While at Alnwick Gardens in Northumberland, England you can visit the hallucinogenic and intoxicating Poison Garden. Behind those very imposing and sinister looking black padlocked gates marked with skulls and crossbones are some of the most toxic plants from down through history and folklore. Many a murderer has used potions made with henbane, deadly nightshade, hemlock and mandrake to great effect. Likewise there have been plenty of unintentional poisonings on record as well.
Cure or Poison Garden?
You might think at first that you’re walking into an apothecary garden. So many of the plants are familiar medicinal plants grown in our own gardens. For example foxgloves, lungwort and hellebores to name just a few.
I’d best describe the garden as being a ‘Pharmakon’ Garden. It’s a paradox of plants that can act both as a remedy and a poison …depending on whether you take just a little or a lot!

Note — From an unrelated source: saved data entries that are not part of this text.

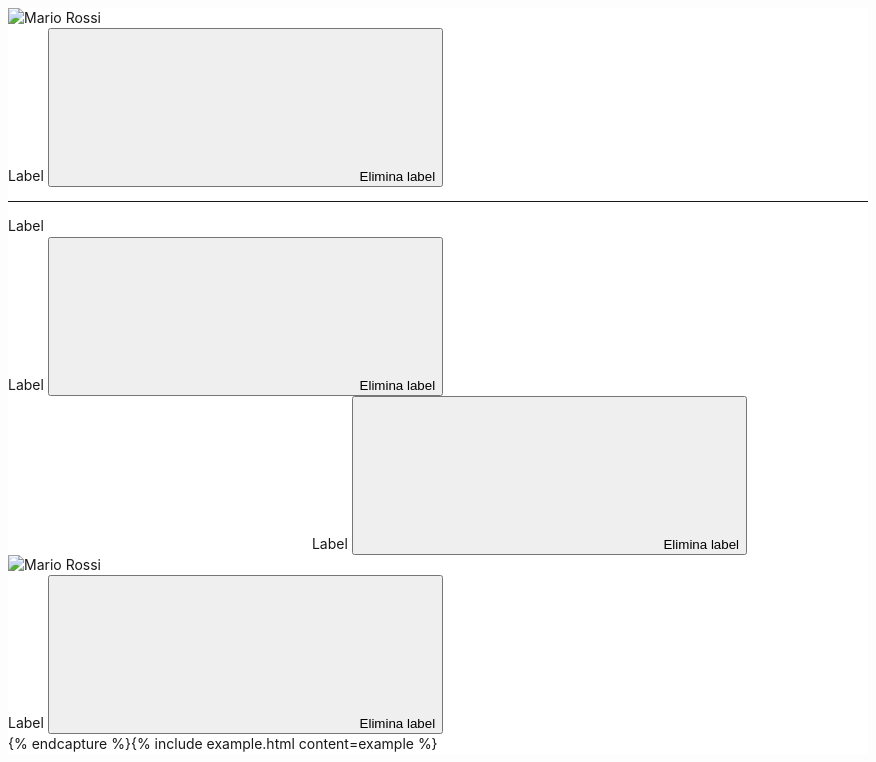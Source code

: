 <div class="chip">
  <div class="avatar size-xs">
    <img src="https://randomuser.me/api/portraits/men/46.jpg" alt="Mario Rossi">
  </div>
  <span class="chip-label">Label</span>
  <button>
    <svg class="icon"><use href="{{ site.baseurl }}/dist/svg/sprite.svg#it-close"></use></svg>
    <span class="sr-only">Elimina label</span>
  </button>
</div>

<hr/>

<div class="chip chip-lg chip-simple">
  <span class="chip-label">Label</span>
</div>

<div class="chip chip-lg">
  <span class="chip-label">Label</span>
  <button>
    <svg class="icon"><use href="{{ site.baseurl }}/dist/svg/sprite.svg#it-close"></use></svg>
    <span class="sr-only">Elimina label</span>
  </button>
</div>

<div class="chip chip-lg">
  <svg class="icon icon-xs"><use href="{{ site.baseurl }}/dist/svg/sprite.svg#it-github"></use></svg>
  <span class="chip-label">Label</span>
  <button>
    <svg class="icon"><use href="{{ site.baseurl }}/dist/svg/sprite.svg#it-close"></use></svg>
    <span class="sr-only">Elimina label</span>
  </button>
</div>

<div class="chip chip-lg">
  <div class="avatar size-xs">
    <img src="https://randomuser.me/api/portraits/men/46.jpg" alt="Mario Rossi">
  </div>
  <span class="chip-label">Label</span>
  <button>
    <svg class="icon"><use href="{{ site.baseurl }}/dist/svg/sprite.svg#it-close"></use></svg>
    <span class="sr-only">Elimina label</span>
  </button>
</div>
{% endcapture %}{% include example.html content=example %}
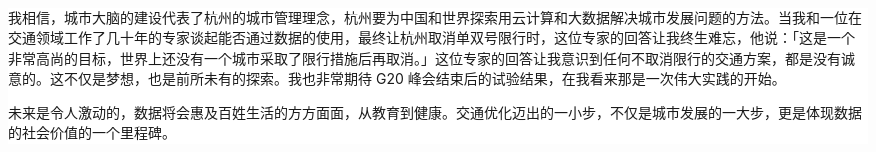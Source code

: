 我相信，城市大脑的建设代表了杭州的城市管理理念，杭州要为中国和世界探索用云计算和大数据解决城市发展问题的方法。当我和一位在交通领域工作了几十年的专家谈起能否通过数据的使用，最终让杭州取消单双号限行时，这位专家的回答让我终生难忘，他说：「这是一个非常高尚的目标，世界上还没有一个城市采取了限行措施后再取消。」这位专家的回答让我意识到任何不取消限行的交通方案，都是没有诚意的。这不仅是梦想，也是前所未有的探索。我也非常期待 G20 峰会结束后的试验结果，在我看来那是一次伟大实践的开始。

未来是令人激动的，数据将会惠及百姓生活的方方面面，从教育到健康。交通优化迈出的一小步，不仅是城市发展的一大步，更是体现数据的社会价值的一个里程碑。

Buxus lines the borders though the leaf trimmings are toxic. You will also find the aphrodisiac but deadly angels trumpets along with the narcotic castor oil plants and rhubard.
Keep off the Grass!
You'll also find the class A drugs Cocaine, Marijuana and Opium growing under licence from the Home Office in the garden. Tobacco also is grown in the garden. Smoking the dried leaves is the biggest killer in the world. Then there's the tea plants and their caffeine addiction.
Pick Your Poison?
Only guided tours are allowed and everyone is warned before they enter not to touch, taste or smell any of the plants. No one is allowed to stray from the group and no one is allowed to get too close to them either.
On the half term holidays in October I visited Alnwick Gardens. The Poison Garden was the first thing on the map I just had to visit though there wasn't much poison in flower other than the autumn crocus Colchicum autumnale. Our guide took us around the gardens telling us stories about how particular plants have poisoned people in the past and what those deaths would have been like. Gruesome for sure when you hear how some of these plants affect the body.
I don't want to spoil the garden tour for anyone thinking of visiting. But do you have a cherry laurel hedge - Prunus laurocerasus. I wonder if you actually realise how dangerous the pruned leaves are?
Our guide told us of one couple who cut their laurel hedge. They filled the prunings into refuse bags. Then placed the bags in their car and went for lunch. By the time they got back to the car the sun had been shining in through the windows and had heated up the plastic bags. When they opened the car door the atmosphere inside was full of cyanide. It's similar to a strong bitter almond odour ...inhale enough of it and your nervous system is starved of oxygen. Thankfully they didn't get into the car.
It's certainly not a plant you want to put through a shredder, burn nor use as a fresh mulch. Or worse still mistake for a bay leaf - Laurus nobilis when cooking.